_Work to complete_. Only the pictures should be dropped; every line of the data must come back exactly as written.

== Entries shown ==

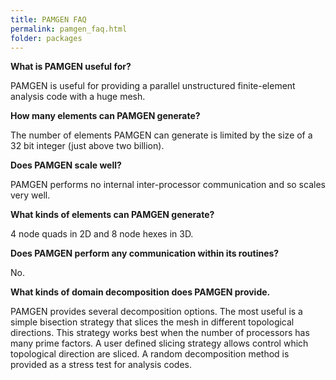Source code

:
 ```yaml
---
title: PAMGEN FAQ
permalink: pamgen_faq.html
folder: packages
---
```


**What is PAMGEN useful for?**

PAMGEN is useful for providing a parallel unstructured finite-element analysis code with a huge mesh.

**How many elements can PAMGEN generate?**

The number of elements PAMGEN can generate is limited by the size of a 32 bit integer (just above two billion).

**Does PAMGEN scale well?**

PAMGEN performs no internal inter-processor communication and so scales very well.

**What kinds of elements can PAMGEN generate?**

4 node quads in 2D and 8 node hexes in 3D.

**Does PAMGEN perform any communication within its routines?**

No.

**What kinds of domain decomposition does PAMGEN provide.**

PAMGEN provides several decomposition options. The most useful is a simple bisection strategy that slices the mesh in different topological directions. 
This strategy works best when the number of processors has many prime factors. A user defined slicing strategy allows control which topological direction are sliced. 
A random decomposition method is provided as a stress test for analysis codes.
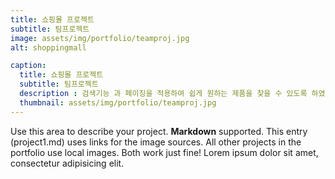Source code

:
 ```yaml
---
title: 쇼핑몰 프로젝트
subtitle: 팀프로젝트
image: assets/img/portfolio/teamproj.jpg
alt: shoppingmall

caption:
  title: 쇼핑몰 프로젝트
  subtitle: 팀프로젝트
  description : 검색기능 과 페이징을 적용하여 쉽게 원하는 제품을 찾을 수 있도록 하였습니다.그리고 장바구니 기능을 구현하며 재고에 맞게 수량 변경 및 계산이 가능하게 했습니다. 그리고 주문 기능에서는 트랜잭션, 유효성 검사를 생각하여 구현 했습니다 
  thumbnail: assets/img/portfolio/teamproj.jpg
---
```

Use this area to describe your project. **Markdown** supported. This entry (project1.md) uses links for the image sources. All other projects in the portfolio use local images. Both work just fine! Lorem ipsum dolor sit amet, consectetur adipisicing elit.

===

_Task result_.
Source code

:
 ```yaml
---
title: PAMGEN FAQ
permalink: pamgen_faq.html
folder: packages
---
```


**What is PAMGEN useful for?**

PAMGEN is useful for providing a parallel unstructured finite-element analysis code with a huge mesh.

**How many elements can PAMGEN generate?**

The number of elements PAMGEN can generate is limited by the size of a 32 bit integer (just above two billion).

**Does PAMGEN scale well?**

PAMGEN performs no internal inter-processor communication and so scales very well.

**What kinds of elements can PAMGEN generate?**

4 node quads in 2D and 8 node hexes in 3D.

**Does PAMGEN perform any communication within its routines?**

No.

**What kinds of domain decomposition does PAMGEN provide.**

PAMGEN provides several decomposition options. The most useful is a simple bisection strategy that slices the mesh in different topological directions. 
This strategy works best when the number of processors has many prime factors. A user defined slicing strategy allows control which topological direction are sliced. 
A random decomposition method is provided as a stress test for analysis codes.
Source code

:
 ```yaml
---
title: 쇼핑몰 프로젝트
subtitle: 팀프로젝트
image: assets/img/portfolio/teamproj.jpg
alt: shoppingmall

caption:
  title: 쇼핑몰 프로젝트
  subtitle: 팀프로젝트
  description : 검색기능 과 페이징을 적용하여 쉽게 원하는 제품을 찾을 수 있도록 하였습니다.그리고 장바구니 기능을 구현하며 재고에 맞게 수량 변경 및 계산이 가능하게 했습니다. 그리고 주문 기능에서는 트랜잭션, 유효성 검사를 생각하여 구현 했습니다 
  thumbnail: assets/img/portfolio/teamproj.jpg
---
```

Use this area to describe your project. **Markdown** supported. This entry (project1.md) uses links for the image sources. All other projects in the portfolio use local images. Both work just fine! Lorem ipsum dolor sit amet, consectetur adipisicing elit.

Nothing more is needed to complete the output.